Supplied entries |
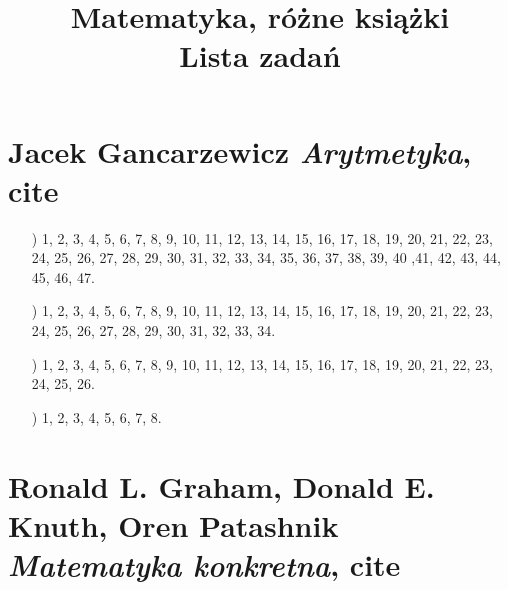 \documentclass[a4paper,11pt]{article}
\title{Matematyka, różne książki \\
  {\Large Lista zadań}}
\numberwithin{equation}{section}
\begin{document}





\maketitle





\section{Jacek Gancarzewicz \textit{Arytmetyka}, cite{}}

\label{sec:Oznaczenia-i-konwencje}


\begin{itemize}

\item[\romannumeral1)] 1, 2, 3, 4, 5, 6, 7, 8, 9, 10, 11, 12, 13, 14, 15,
  16, 17, 18, 19, 20, 21, 22, 23, 24, 25, 26, 27, 28, 29, 30, 31, 32, 33,
  34, 35, 36, 37, 38, 39, 40 ,41, 42, 43, 44, 45, 46, 47.

\item[\romannumeral2)] 1, 2, 3, 4, 5, 6, 7, 8, 9, 10, 11, 12, 13, 14, 15,
  16, 17, 18, 19, 20, 21, 22, 23, 24, 25, 26, 27, 28, 29, 30, 31, 32, 33,
  34.

\item[\romannumeral3)] 1, 2, 3, 4, 5, 6, 7, 8, 9, 10, 11, 12, 13, 14, 15,
  16, 17, 18, 19, 20, 21, 22, 23, 24, 25, 26.

\item[\romannumeral4)] 1, 2, 3, 4, 5, 6, 7, 8.

\end{itemize}










\section{Ronald L. Graham, Donald E. Knuth, Oren Patashnik
  \textit{Matematyka konkretna}, cite{}}

\label{sec:Oznaczenia-i-konwencje}
\end{document}
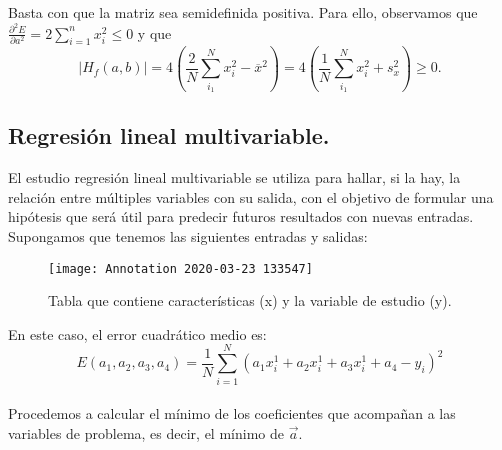 \documentclass[a4paper,11pt]{article}
\begin{document}
\noindent
Basta con que la matriz sea semidefinida positiva. Para ello, observamos que $\frac{\partial^2 E}{\partial a^2}= 2 \sum_{i=1}^n x_{i}^2\leq 0$ y que\\
\begin{equation}
|H_f(a,b)|=4\left(\frac{2}{N}\sum_{i_1}^N x_i^2-\overline{x}^2\right)=4\left(\frac{1}{N}\sum_{i_1}^N x_i^2+s_x^2\right)\geq 0.
\end{equation}
\subsection{Regresión lineal multivariable.}

El estudio regresión lineal multivariable se utiliza para hallar, si la hay, la relación entre múltiples variables con su salida, con el objetivo de formular una hipótesis que será útil para predecir futuros resultados con nuevas entradas. \\

\noindent
Supongamos que tenemos las siguientes entradas y salidas: 

\begin{figure}[H]
\centering
\texttt{[image: Annotation 2020-03-23 133547]}
\caption{Tabla que contiene características (x) y la variable de estudio (y).}
\end{figure}
\noindent
En este caso, el error cuadrático medio es:
\begin{equation}
 E(a_{1},a_{2},a_{3},a_{4})=\frac{1}{N}\sum_{i=1}^{N}(a_{1}x_i^1+a_{2}x_i^1+a_{3}x_i^1+a_{4}-y_{i})^2
\end{equation}
\\Procedemos a calcular el mínimo de los coeficientes que acompañan a las variables de problema, es decir, el mínimo de $\vec{a}$.\\
\end{document}
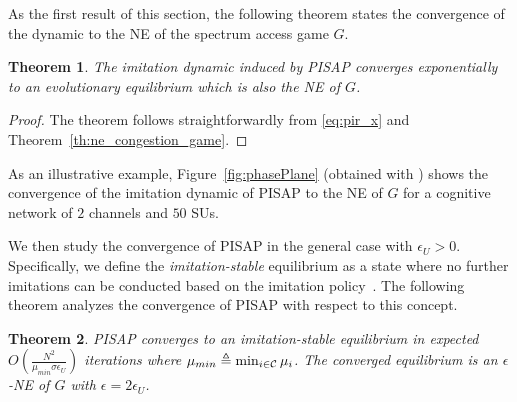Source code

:\documentclass[12pt, onecolumn]{IEEEtran}
\theoremstyle{plain}
\newtheorem{theorem}{Theorem}
\theoremstyle{definition}
\begin{document}
As the first result of this section, the following theorem states the convergence of the dynamic to the NE of the spectrum access game $G$.

\begin{theorem}
\label{th:simple}
The imitation dynamic induced by PISAP converges exponentially to an evolutionary equilibrium which is also the NE of $G$.
\end{theorem}

\begin{proof}
The theorem follows straightforwardly from \eqref{eq:pir_x} and Theorem~\ref{th:ne_congestion_game}.
\end{proof}

\begin{comment}

\begin{figure}
\centering
\texttt{[image: aggrPhasePlane.eps]}
\caption{Phase plane of the imitation dynamic of PISAP for $C=2$, $N=50$ and $\mu=[0.3, 0.8]$}
\label{fig:phasePlane}
\vspace{1.5cm}
\end{figure}

\end{comment}

As an illustrative example, Figure~\ref{fig:phasePlane} (obtained with \cite{Polkingpplane}) shows the convergence of the imitation dynamic of PISAP to the NE of $G$ for a cognitive network of $2$ channels and $50$ SUs.

We then study the convergence of PISAP in the general case with $\epsilon_U>0$. Specifically, we define the \textit{imitation-stable} equilibrium as a state where no further imitations can be conducted based on the imitation policy~\cite{Ackermann09}. The following theorem analyzes the convergence of PISAP with respect to this concept.

\begin{theorem}
\label{th:convergence_simple}
PISAP converges to an imitation-stable equilibrium in expected $O(\frac{N^2}{\mu_{min}\sigma\epsilon_U})$ iterations where $\mu_{min}\triangleq  \min_{i \in {\cal C}} \mu_i$. The converged equilibrium is an $\epsilon$-NE of $G$ with $\epsilon=2\epsilon_U$.
\end{theorem}
\end{document}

Exercise instructions | Respond with one number, the count of lines of the material that include "textit".

Answer to this problem | 3